PROBLEM DESCRIPTION = Your task is to repeat all of the data exactly while excluding the pictures.

WORKING DATA =
-------------------------
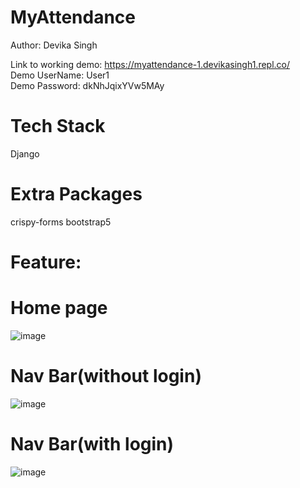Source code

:# MyAttendance
Author: Devika Singh

Link to working demo: https://myattendance-1.devikasingh1.repl.co/  
Demo UserName: User1  
Demo Password: dkNhJqixYVw5MAy  

# Tech Stack
Django

# Extra Packages
crispy-forms
bootstrap5

# Feature:
# Home page
![image](https://github.com/devika-singh/MyAttendance/assets/95178561/f4e4aa17-30b8-42d4-99cd-6b4e2ee0cb28)
# Nav Bar(without login)
![image](https://github.com/devika-singh/MyAttendance/assets/95178561/44eb9b78-d43e-479d-bfa1-528f88aaee9e)
# Nav Bar(with login)
![image](https://github.com/devika-singh/MyAttendance/assets/95178561/b853560b-62be-431f-97b0-e99c098a7e43)

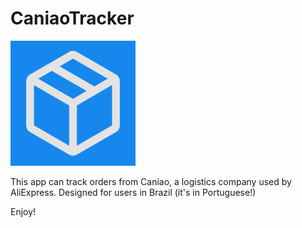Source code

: # CaniaoTracker #

<img src="https://github.com/gmb7886/CainiaoTracker/blob/master/app/src/main/ic_launcher-playstore.png" width="200"/> 

This app can track orders from Caniao, a logistics company used by AliExpress.
Designed for users in Brazil (it's in Portuguese!)

Enjoy!
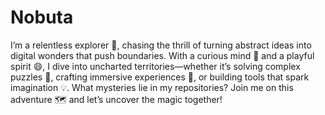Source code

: # Nobuta
I’m a relentless explorer 🚀, chasing the thrill of turning abstract ideas into digital wonders that push boundaries. With a curious mind 🤔 and a playful spirit 😄, I dive into uncharted territories—whether it’s solving complex puzzles 🧩, crafting immersive experiences 🎨, or building tools that spark imagination 💡. What mysteries lie in my repositories? Join me on this adventure 🗺️ and let’s uncover the magic together!

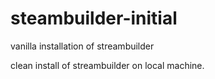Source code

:# steambuilder-initial
vanilla installation of streambuilder

clean install of streambuilder on local machine.
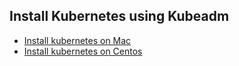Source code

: ## Install Kubernetes using Kubeadm

- [Install kubernetes on Mac](./KUBERNETES-MAC.md)
- [Install kubernetes on Centos](./KUBERNETES-CENTOS.md)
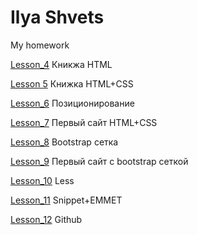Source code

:# Ilya Shvets
My homework

[Lesson_4](https://github.com/baselitz73/baselitz73.github.io/blob/master/Lesson_4/) Кникжа HTML

[Lesson 5](https://github.com/baselitz73/baselitz73.github.io/tree/master/Lesson_5) Книжка HTML+CSS

[Lesson_6](https://github.com/baselitz73/baselitz73.github.io/tree/master/Lesson_6) Позиционирование

[Lesson_7](https://github.com/baselitz73/baselitz73.github.io/tree/master/Lesson_7) Первый сайт HTML+CSS

[Lesson_8](https://github.com/baselitz73/baselitz73.github.io/tree/master/Lesson_8) Bootstrap сетка

[Lesson_9](https://github.com/baselitz73/baselitz73.github.io/tree/master/Lesson_9) Первый сайт с bootstrap сеткой

[Lesson_10](https://github.com/baselitz73/baselitz73.github.io/tree/master/Lesson_10) Less

[Lesson_11](https://github.com/baselitz73/baselitz73.github.io/tree/master/Lesson_11) Snippet+EMMET

[Lesson_12](https://github.com/baselitz73/baselitz73.github.io) Github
-------------------------
WRITTEN ANSWER =
Source code

:# MyAttendance
Author: Devika Singh

Link to working demo: https://myattendance-1.devikasingh1.repl.co/  
Demo UserName: User1  
Demo Password: dkNhJqixYVw5MAy  

# Tech Stack
Django

# Extra Packages
crispy-forms
bootstrap5

# Feature:
# Home page
![image](https://github.com/devika-singh/MyAttendance/assets/95178561/f4e4aa17-30b8-42d4-99cd-6b4e2ee0cb28)
# Nav Bar(without login)
![image](https://github.com/devika-singh/MyAttendance/assets/95178561/44eb9b78-d43e-479d-bfa1-528f88aaee9e)
# Nav Bar(with login)
![image](https://github.com/devika-singh/MyAttendance/assets/95178561/b853560b-62be-431f-97b0-e99c098a7e43)

Source code

: # CaniaoTracker #

<img src="https://github.com/gmb7886/CainiaoTracker/blob/master/app/src/main/ic_launcher-playstore.png" width="200"/> 

This app can track orders from Caniao, a logistics company used by AliExpress.
Designed for users in Brazil (it's in Portuguese!)

Enjoy!
Source code

: # Nobuta
I’m a relentless explorer 🚀, chasing the thrill of turning abstract ideas into digital wonders that push boundaries. With a curious mind 🤔 and a playful spirit 😄, I dive into uncharted territories—whether it’s solving complex puzzles 🧩, crafting immersive experiences 🎨, or building tools that spark imagination 💡. What mysteries lie in my repositories? Join me on this adventure 🗺️ and let’s uncover the magic together!

Source code

:# steambuilder-initial
vanilla installation of streambuilder

clean install of streambuilder on local machine.
Source code

: ## Install Kubernetes using Kubeadm

- [Install kubernetes on Mac](./KUBERNETES-MAC.md)
- [Install kubernetes on Centos](./KUBERNETES-CENTOS.md)
Source code

:# Ilya Shvets
My homework

[Lesson_4](https://github.com/baselitz73/baselitz73.github.io/blob/master/Lesson_4/) Кникжа HTML

[Lesson 5](https://github.com/baselitz73/baselitz73.github.io/tree/master/Lesson_5) Книжка HTML+CSS

[Lesson_6](https://github.com/baselitz73/baselitz73.github.io/tree/master/Lesson_6) Позиционирование

[Lesson_7](https://github.com/baselitz73/baselitz73.github.io/tree/master/Lesson_7) Первый сайт HTML+CSS

[Lesson_8](https://github.com/baselitz73/baselitz73.github.io/tree/master/Lesson_8) Bootstrap сетка

[Lesson_9](https://github.com/baselitz73/baselitz73.github.io/tree/master/Lesson_9) Первый сайт с bootstrap сеткой

[Lesson_10](https://github.com/baselitz73/baselitz73.github.io/tree/master/Lesson_10) Less

[Lesson_11](https://github.com/baselitz73/baselitz73.github.io/tree/master/Lesson_11) Snippet+EMMET

[Lesson_12](https://github.com/baselitz73/baselitz73.github.io) Github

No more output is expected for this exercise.